En cierta ocasión, decidido a desvelar el misterio del tío Petros, pedí permiso para usar el lavabo. Buscaba una oportunidad para examinar el interior de la casa, pero me llevé una gran decepción cuando mi tío señaló un pequeño excusado contiguo al cobertizo del jardín. Al año siguiente, el clima cooperó con mi curiosidad. Una tormenta de verano obligó a mi tío a abrir las puertas y a conducirnos a un lugar que a todas luces el arquitecto había diseñado como salón. También era obvio, no obstante, que el propietario no lo usaba para recibir visitas. Aunque había un sofá, estaba inapropiadamente colocado mirando a una pared. Entraron las sillas del jardín, las dispusieron en semicírculo y nos sentamos como deudos en un velatorio de provincias.

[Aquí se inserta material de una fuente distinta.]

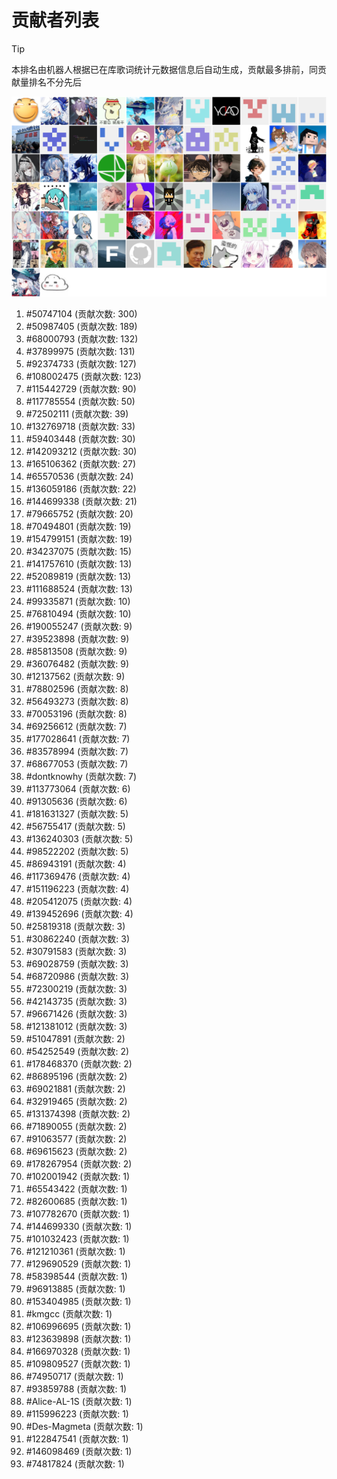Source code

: # 贡献者列表

> [!TIP]
> 本排名由机器人根据已在库歌词统计元数据信息后自动生成，贡献最多排前，同贡献量排名不分先后

![贡献者头像画廊](./CONTRIBUTORS.svg)

1. #50747104 (贡献次数: 300)
2. #50987405 (贡献次数: 189)
3. #68000793 (贡献次数: 132)
4. #37899975 (贡献次数: 131)
5. #92374733 (贡献次数: 127)
6. #108002475 (贡献次数: 123)
7. #115442729 (贡献次数: 90)
8. #117785554 (贡献次数: 50)
9. #72502111 (贡献次数: 39)
10. #132769718 (贡献次数: 33)
11. #59403448 (贡献次数: 30)
12. #142093212 (贡献次数: 30)
13. #165106362 (贡献次数: 27)
14. #65570536 (贡献次数: 24)
15. #136059186 (贡献次数: 22)
16. #144699338 (贡献次数: 21)
17. #79665752 (贡献次数: 20)
18. #70494801 (贡献次数: 19)
19. #154799151 (贡献次数: 19)
20. #34237075 (贡献次数: 15)
21. #141757610 (贡献次数: 13)
22. #52089819 (贡献次数: 13)
23. #111688524 (贡献次数: 13)
24. #99335871 (贡献次数: 10)
25. #76810494 (贡献次数: 10)
26. #190055247 (贡献次数: 9)
27. #39523898 (贡献次数: 9)
28. #85813508 (贡献次数: 9)
29. #36076482 (贡献次数: 9)
30. #12137562 (贡献次数: 9)
31. #78802596 (贡献次数: 8)
32. #56493273 (贡献次数: 8)
33. #70053196 (贡献次数: 8)
34. #69256612 (贡献次数: 7)
35. #177028641 (贡献次数: 7)
36. #83578994 (贡献次数: 7)
37. #68677053 (贡献次数: 7)
38. #dontknowhy (贡献次数: 7)
39. #113773064 (贡献次数: 6)
40. #91305636 (贡献次数: 6)
41. #181631327 (贡献次数: 5)
42. #56755417 (贡献次数: 5)
43. #136240303 (贡献次数: 5)
44. #98522202 (贡献次数: 5)
45. #86943191 (贡献次数: 4)
46. #117369476 (贡献次数: 4)
47. #151196223 (贡献次数: 4)
48. #205412075 (贡献次数: 4)
49. #139452696 (贡献次数: 4)
50. #25819318 (贡献次数: 3)
51. #30862240 (贡献次数: 3)
52. #30791583 (贡献次数: 3)
53. #69028759 (贡献次数: 3)
54. #68720986 (贡献次数: 3)
55. #72300219 (贡献次数: 3)
56. #42143735 (贡献次数: 3)
57. #96671426 (贡献次数: 3)
58. #121381012 (贡献次数: 3)
59. #51047891 (贡献次数: 2)
60. #54252549 (贡献次数: 2)
61. #178468370 (贡献次数: 2)
62. #86895196 (贡献次数: 2)
63. #69021881 (贡献次数: 2)
64. #32919465 (贡献次数: 2)
65. #131374398 (贡献次数: 2)
66. #71890055 (贡献次数: 2)
67. #91063577 (贡献次数: 2)
68. #69615623 (贡献次数: 2)
69. #178267954 (贡献次数: 2)
70. #102001942 (贡献次数: 1)
71. #65543422 (贡献次数: 1)
72. #82600685 (贡献次数: 1)
73. #107782670 (贡献次数: 1)
74. #144699330 (贡献次数: 1)
75. #101032423 (贡献次数: 1)
76. #121210361 (贡献次数: 1)
77. #129690529 (贡献次数: 1)
78. #58398544 (贡献次数: 1)
79. #96913885 (贡献次数: 1)
80. #153404985 (贡献次数: 1)
81. #kmgcc (贡献次数: 1)
82. #106996695 (贡献次数: 1)
83. #123639898 (贡献次数: 1)
84. #166970328 (贡献次数: 1)
85. #109809527 (贡献次数: 1)
86. #74950717 (贡献次数: 1)
87. #93859788 (贡献次数: 1)
88. #Alice-AL-1S (贡献次数: 1)
89. #115996223 (贡献次数: 1)
90. #Des-Magmeta (贡献次数: 1)
91. #122847541 (贡献次数: 1)
92. #146098469 (贡献次数: 1)
93. #74817824 (贡献次数: 1)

Yo miré alrededor, haciendo un rápido reconocimiento. Los únicos muebles que al parecer se utilizaban todos los días eran el desvencijado sillón que estaba junto a la chimenea y una mesa pequeña situada a su lado; sobre ella había un tablero de ajedrez con las piezas colocadas como si hubiera una partida en curso. Junto a la mesa, en el suelo, había una pila de libros y revistas de ajedrez. De modo que allí era donde el tío Petros se sentaba cada noche. Los estudios que había mencionado mi madre debían de ser estudios de ajedrez. ¿O no?

No debía precipitarme a sacar conclusiones, ya que de pronto se abrían nuevas posibilidades especulativas. El elemento más destacable de la estancia donde estábamos sentados, aquel que lo hacía tan diferente del salón de nuestra casa, era la abrumadora presencia de libros; había innumerables volúmenes por todas partes. Aparte de que todas las paredes visibles de la sala, el pasillo y el vestíbulo estaban forradas de estanterías desde el suelo hasta el techo, en la mayor parte del suelo había altas pilas de libros. Casi todos eran viejos y ajados.

Al principio escogí el camino más fácil para responder mis dudas sobre su contenido:

—¿Qué son todos esos libros, tío Petros? —pregunté.

Se produjo un silencio tenso, como si acabara de mentar la soga en casa del ahorcado.

—Son… viejos —respondió él en tono vacilante tras echar una rápida mirada a mi padre. Sin embargo, parecía tan nervioso mientras buscaba la respuesta y su sonrisa era tan forzada, que no me atreví a pedir explicaciones.

Una vez más recurrí a la estratagema del lavabo. En esta ocasión el tío Petros me acompañó a un retrete situado junto a la cocina. Mientras él regresaba al salón, solo y fuera de la vista de los demás, aproveché la oportunidad que yo mismo había creado. Tomé el libro que estaba arriba de todo en la pila más cercana del pasillo y lo hojeé con rapidez. Por desgracia estaba en alemán, un idioma con el que no me encontraba, ni me encuentro, familiarizado. Para colmo, la mayor parte de las páginas estaban plagadas de misteriosos símbolos que jamás había visto: ∀, ∃, ∫ y ∈. Entre ellos distinguí algunos más inteligibles, como +, =, y √ intercalados con números y letras latinas y griegas. Mi mente racional superó las fantasías cabalísticas: ¡eran libros de matemáticas!